(Data shown begins)

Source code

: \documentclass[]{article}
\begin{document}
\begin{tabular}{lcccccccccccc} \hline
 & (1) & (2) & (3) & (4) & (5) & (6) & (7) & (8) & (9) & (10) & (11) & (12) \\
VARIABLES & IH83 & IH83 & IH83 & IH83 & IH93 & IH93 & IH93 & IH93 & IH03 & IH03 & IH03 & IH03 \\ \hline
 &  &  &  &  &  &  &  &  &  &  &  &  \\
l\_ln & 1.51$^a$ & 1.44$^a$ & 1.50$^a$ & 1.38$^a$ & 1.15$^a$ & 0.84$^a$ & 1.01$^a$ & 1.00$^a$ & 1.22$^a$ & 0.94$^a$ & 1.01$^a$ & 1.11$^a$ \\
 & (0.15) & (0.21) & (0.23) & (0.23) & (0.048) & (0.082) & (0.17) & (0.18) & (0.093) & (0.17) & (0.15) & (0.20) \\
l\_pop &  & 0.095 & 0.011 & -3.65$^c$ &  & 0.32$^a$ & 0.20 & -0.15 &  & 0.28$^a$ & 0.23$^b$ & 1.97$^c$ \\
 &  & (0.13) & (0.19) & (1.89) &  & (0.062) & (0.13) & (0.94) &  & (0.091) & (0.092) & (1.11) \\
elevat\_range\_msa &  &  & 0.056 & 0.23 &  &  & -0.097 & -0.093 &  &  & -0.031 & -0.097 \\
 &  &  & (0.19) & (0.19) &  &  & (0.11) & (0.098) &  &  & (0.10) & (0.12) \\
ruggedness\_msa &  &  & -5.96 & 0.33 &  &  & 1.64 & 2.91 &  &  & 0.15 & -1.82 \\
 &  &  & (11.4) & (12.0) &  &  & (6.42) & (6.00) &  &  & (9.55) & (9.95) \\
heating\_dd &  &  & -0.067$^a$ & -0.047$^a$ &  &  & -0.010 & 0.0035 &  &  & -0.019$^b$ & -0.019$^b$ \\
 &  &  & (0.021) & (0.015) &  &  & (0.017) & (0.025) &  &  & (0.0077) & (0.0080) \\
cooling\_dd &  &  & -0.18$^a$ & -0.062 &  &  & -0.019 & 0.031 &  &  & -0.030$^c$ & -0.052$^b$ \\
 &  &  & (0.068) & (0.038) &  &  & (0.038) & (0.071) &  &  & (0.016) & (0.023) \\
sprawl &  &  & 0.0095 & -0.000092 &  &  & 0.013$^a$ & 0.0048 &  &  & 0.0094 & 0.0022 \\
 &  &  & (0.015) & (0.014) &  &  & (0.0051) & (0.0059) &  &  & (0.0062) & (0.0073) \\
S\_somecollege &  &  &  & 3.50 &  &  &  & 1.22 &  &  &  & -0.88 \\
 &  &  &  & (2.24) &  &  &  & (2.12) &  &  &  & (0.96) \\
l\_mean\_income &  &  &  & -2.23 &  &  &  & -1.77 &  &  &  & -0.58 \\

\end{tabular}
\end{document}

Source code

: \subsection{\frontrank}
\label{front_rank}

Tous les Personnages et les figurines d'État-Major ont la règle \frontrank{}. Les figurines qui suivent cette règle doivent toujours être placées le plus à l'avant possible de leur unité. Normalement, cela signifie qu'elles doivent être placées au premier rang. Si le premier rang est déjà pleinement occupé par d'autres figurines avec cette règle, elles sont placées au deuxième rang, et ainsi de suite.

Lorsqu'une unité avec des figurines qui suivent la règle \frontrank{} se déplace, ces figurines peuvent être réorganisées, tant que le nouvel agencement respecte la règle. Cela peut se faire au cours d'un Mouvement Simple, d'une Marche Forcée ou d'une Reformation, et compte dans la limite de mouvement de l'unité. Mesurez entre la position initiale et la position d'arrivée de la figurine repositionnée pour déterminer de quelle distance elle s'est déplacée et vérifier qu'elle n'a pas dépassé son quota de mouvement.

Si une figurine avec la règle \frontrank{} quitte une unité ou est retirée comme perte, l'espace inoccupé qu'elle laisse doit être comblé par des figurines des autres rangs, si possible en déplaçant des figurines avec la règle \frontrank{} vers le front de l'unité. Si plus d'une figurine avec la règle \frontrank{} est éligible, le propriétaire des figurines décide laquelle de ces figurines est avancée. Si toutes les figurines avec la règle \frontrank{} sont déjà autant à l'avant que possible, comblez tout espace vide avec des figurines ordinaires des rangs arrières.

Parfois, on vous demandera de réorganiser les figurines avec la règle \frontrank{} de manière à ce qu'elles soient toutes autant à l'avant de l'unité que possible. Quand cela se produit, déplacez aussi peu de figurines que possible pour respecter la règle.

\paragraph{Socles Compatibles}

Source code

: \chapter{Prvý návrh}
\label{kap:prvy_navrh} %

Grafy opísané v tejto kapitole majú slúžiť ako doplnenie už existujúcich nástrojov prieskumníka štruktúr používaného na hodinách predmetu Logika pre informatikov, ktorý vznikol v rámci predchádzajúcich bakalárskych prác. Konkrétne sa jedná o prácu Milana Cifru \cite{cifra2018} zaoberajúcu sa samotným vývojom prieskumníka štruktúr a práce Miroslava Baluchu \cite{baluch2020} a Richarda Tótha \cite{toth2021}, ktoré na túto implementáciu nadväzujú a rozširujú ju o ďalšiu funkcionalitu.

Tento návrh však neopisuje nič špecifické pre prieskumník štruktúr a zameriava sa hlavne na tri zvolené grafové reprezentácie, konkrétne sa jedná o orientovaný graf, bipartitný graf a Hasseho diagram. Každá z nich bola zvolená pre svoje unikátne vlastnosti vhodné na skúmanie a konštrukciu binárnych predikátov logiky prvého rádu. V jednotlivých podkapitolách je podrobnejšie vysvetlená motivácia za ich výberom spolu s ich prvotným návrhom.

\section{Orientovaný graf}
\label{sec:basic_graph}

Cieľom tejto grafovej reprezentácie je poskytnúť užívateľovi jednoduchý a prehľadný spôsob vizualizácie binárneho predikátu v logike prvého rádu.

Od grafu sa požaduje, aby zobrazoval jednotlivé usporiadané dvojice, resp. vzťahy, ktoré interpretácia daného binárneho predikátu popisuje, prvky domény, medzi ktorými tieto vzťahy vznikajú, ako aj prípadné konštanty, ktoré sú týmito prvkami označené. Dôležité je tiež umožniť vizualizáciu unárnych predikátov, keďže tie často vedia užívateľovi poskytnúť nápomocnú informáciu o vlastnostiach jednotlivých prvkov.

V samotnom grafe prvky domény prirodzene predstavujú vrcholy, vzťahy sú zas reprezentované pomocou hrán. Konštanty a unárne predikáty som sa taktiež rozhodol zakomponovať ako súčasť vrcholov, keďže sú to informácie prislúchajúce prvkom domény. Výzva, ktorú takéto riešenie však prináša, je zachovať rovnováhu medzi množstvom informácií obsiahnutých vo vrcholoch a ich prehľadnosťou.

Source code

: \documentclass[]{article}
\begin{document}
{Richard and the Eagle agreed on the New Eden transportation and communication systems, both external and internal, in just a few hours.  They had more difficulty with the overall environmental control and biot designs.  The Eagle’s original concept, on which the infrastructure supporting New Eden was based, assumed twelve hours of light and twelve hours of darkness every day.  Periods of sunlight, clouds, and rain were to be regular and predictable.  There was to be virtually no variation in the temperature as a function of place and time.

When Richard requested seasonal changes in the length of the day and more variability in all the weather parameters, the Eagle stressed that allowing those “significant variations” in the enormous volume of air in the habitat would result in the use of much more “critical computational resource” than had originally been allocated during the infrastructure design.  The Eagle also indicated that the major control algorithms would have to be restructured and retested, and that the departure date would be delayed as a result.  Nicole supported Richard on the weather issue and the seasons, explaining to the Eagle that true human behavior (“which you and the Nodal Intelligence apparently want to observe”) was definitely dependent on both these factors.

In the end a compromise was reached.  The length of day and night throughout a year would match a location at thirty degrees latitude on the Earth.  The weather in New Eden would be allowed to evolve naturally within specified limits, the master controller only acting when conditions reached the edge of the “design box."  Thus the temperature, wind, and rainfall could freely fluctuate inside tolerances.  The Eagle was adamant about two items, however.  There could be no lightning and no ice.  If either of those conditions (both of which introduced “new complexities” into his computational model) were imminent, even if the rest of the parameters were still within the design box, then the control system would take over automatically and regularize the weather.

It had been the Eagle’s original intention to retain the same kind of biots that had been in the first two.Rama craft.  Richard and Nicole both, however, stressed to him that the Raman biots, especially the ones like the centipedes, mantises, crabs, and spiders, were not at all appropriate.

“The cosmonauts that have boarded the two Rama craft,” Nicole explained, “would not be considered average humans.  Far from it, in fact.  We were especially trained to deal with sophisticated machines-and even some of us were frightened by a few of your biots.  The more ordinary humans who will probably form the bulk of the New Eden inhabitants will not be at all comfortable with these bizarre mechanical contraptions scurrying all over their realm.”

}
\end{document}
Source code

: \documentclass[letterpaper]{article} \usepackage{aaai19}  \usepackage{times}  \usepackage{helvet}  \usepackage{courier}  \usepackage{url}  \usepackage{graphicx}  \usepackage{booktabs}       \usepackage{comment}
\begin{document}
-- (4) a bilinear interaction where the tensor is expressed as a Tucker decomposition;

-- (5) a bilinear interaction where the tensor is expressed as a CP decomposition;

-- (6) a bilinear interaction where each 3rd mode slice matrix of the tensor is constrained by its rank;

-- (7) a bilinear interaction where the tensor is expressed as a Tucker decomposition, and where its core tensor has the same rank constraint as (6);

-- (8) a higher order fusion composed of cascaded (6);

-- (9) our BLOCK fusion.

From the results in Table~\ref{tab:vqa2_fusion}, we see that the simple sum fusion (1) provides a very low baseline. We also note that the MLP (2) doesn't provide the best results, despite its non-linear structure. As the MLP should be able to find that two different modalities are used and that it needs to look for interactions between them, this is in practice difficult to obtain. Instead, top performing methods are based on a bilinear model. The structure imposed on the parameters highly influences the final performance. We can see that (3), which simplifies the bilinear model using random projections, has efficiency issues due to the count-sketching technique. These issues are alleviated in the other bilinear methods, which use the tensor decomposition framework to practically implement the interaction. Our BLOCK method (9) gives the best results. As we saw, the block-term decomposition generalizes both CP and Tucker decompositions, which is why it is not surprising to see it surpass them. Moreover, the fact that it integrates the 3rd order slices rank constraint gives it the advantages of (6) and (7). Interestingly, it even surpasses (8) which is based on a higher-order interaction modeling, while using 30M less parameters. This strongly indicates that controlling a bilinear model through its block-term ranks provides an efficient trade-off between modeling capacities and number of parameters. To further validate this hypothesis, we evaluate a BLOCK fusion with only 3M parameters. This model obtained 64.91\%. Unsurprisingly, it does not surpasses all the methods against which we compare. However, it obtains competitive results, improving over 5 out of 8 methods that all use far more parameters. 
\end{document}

(Data shown ends)

## What the task requires
Report how many lines of the entries above contain the word "label", giving the number by itself.

## Task result
3